The House passed an IPO bill, initial public offering. I support that
approach. I think it would be a great way to get more capital into the
hands of businesses and enable them to hire people. It is a good bill.
We are going to work on it. But the House has done nothing about the
Transportation bill. Speaker Boehner has tried. He has had many efforts
to bring people to the table. But the trouble is he has only brought to
the table one political party. We have to work together. Senator Inhofe
and I could never have gotten this bill to where it is if we stood in
our corners and concentrated on the areas where we had disagreement.
There were plenty of those, but we set those aside.
I say to the Members of the House, there is a secret to success,
which is taking your hand and reaching it across the aisle and finding
common ground with your colleagues. If you lose a bunch of Republicans
and Democrats, you still have enough to get a bill through.

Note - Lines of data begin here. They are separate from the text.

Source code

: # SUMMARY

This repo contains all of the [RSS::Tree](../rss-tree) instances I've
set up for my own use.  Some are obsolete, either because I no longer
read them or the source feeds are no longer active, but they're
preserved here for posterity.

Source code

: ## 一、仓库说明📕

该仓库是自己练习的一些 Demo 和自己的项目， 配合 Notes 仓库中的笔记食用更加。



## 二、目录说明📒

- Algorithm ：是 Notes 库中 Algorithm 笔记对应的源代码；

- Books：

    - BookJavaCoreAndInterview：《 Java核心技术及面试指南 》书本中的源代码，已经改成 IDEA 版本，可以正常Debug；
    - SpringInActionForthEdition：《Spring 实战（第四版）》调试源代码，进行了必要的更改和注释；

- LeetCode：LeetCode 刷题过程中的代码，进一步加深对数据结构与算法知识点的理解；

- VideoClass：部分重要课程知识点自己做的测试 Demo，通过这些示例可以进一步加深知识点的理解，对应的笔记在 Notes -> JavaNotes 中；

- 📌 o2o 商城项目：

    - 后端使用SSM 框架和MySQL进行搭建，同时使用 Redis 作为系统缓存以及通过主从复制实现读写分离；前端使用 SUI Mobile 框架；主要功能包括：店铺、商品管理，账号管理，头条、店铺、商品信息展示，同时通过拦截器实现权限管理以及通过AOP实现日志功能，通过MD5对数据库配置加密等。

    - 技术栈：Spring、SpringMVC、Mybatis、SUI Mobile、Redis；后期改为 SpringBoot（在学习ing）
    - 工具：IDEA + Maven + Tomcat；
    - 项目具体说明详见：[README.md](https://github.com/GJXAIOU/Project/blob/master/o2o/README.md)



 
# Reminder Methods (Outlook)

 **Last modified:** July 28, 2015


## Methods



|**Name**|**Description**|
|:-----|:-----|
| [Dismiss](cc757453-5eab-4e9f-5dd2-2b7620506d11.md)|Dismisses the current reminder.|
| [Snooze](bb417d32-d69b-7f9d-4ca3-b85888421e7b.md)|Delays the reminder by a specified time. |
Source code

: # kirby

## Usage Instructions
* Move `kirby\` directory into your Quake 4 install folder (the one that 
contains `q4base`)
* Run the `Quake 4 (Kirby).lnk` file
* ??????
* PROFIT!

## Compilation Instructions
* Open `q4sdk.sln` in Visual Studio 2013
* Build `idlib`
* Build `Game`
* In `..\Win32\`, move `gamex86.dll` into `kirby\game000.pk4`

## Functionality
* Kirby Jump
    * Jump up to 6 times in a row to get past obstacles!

Our bill, though not perfect, does what we have to do. We protect 1.8
million jobs, mostly in construction. We create up to 1 million jobs.
We took a bill that had 90 different programs and brought it down to 30
programs. We have a managers' package of very bipartisan issues that we
have resolved.
I will probably be back on the floor within an hour to debate the two
amendments that will be pending, the Bingaman amendment and the DeMint
amendment. I will speak out on those amendments.
I thank the occupant of the chair for his support. He has been a real
good friend and has helped us move this bill forward. I know this bill
is important to his home State of Delaware, as it is important to
Tennessee and to California. I have a list of jobs by State that we
would lose if we fail to act. That is the bad news. The good news is we
are going to act. I will be back in short order.
I yield the floor.
The ACTING PRESIDENT pro tempore. The Senator from Tennessee is
recognized.
Mr. ALEXANDER. Mr. President, is it appropriate for me to speak as in
morning business for a few minutes?
The PRESIDING OFFICER. The Senator is recognized.